Recorded data:
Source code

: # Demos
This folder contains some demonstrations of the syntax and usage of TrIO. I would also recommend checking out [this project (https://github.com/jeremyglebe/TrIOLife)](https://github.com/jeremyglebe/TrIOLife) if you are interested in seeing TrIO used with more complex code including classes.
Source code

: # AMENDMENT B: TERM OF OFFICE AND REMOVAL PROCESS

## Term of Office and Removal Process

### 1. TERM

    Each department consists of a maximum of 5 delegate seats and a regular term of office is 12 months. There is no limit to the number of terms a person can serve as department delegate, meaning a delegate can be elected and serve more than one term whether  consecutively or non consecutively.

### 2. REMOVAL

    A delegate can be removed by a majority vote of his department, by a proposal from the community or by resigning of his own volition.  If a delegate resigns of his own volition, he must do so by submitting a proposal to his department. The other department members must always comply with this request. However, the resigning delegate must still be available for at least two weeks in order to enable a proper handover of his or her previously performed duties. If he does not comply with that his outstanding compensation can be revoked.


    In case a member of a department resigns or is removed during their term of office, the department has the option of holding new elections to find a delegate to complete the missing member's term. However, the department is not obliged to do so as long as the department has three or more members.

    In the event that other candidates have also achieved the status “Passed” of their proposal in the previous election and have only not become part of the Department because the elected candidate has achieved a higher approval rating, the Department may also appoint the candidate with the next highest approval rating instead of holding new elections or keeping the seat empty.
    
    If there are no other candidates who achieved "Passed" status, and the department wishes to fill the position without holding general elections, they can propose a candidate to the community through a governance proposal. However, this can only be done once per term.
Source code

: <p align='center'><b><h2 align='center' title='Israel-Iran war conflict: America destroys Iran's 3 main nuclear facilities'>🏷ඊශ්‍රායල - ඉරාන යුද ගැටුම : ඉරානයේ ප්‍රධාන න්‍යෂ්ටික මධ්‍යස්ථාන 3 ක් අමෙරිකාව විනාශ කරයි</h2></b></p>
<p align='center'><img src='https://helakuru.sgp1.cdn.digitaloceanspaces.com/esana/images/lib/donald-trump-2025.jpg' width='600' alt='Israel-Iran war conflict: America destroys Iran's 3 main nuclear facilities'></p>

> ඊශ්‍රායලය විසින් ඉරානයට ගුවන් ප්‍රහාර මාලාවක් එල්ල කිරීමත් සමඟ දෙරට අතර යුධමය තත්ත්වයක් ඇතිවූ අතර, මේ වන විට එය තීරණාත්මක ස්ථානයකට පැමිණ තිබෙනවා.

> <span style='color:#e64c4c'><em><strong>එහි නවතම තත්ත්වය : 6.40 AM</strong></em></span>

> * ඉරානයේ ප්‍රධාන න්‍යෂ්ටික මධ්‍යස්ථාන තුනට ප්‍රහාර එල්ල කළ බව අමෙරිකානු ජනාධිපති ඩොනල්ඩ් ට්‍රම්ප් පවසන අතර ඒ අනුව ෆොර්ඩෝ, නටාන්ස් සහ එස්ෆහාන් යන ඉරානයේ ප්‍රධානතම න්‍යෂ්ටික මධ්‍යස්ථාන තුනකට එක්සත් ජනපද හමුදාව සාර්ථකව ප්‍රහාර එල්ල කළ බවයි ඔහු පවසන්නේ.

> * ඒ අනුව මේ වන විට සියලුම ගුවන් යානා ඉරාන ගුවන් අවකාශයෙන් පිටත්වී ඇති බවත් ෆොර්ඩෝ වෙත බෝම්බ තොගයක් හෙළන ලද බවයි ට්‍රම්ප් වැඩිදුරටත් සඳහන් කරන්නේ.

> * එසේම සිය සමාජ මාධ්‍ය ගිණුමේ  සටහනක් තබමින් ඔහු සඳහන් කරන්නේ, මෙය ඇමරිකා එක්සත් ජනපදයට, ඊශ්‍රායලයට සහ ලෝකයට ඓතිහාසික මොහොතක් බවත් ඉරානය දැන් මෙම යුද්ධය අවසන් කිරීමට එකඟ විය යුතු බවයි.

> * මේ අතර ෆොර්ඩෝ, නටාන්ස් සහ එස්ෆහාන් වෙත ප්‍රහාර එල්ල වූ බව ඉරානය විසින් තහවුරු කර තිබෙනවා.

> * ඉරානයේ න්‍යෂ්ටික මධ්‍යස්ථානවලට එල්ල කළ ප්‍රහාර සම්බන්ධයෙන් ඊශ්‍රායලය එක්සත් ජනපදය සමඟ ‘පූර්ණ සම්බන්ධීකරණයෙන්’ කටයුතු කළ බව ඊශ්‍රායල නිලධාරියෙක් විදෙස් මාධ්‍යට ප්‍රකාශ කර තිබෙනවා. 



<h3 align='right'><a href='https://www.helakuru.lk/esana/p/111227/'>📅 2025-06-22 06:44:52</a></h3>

Work required: Pull out all lines in the data above that include "center".

Written solution:
: <p align='center'><b><h2 align='center' title='Israel-Iran war conflict: America destroys Iran's 3 main nuclear facilities'>🏷ඊශ්‍රායල - ඉරාන යුද ගැටුම : ඉරානයේ ප්‍රධාන න්‍යෂ්ටික මධ්‍යස්ථාන 3 ක් අමෙරිකාව විනාශ කරයි</h2></b></p>
<p align='center'><img src='https://helakuru.sgp1.cdn.digitaloceanspaces.com/esana/images/lib/donald-trump-2025.jpg' width='600' alt='Israel-Iran war conflict: America destroys Iran's 3 main nuclear facilities'></p>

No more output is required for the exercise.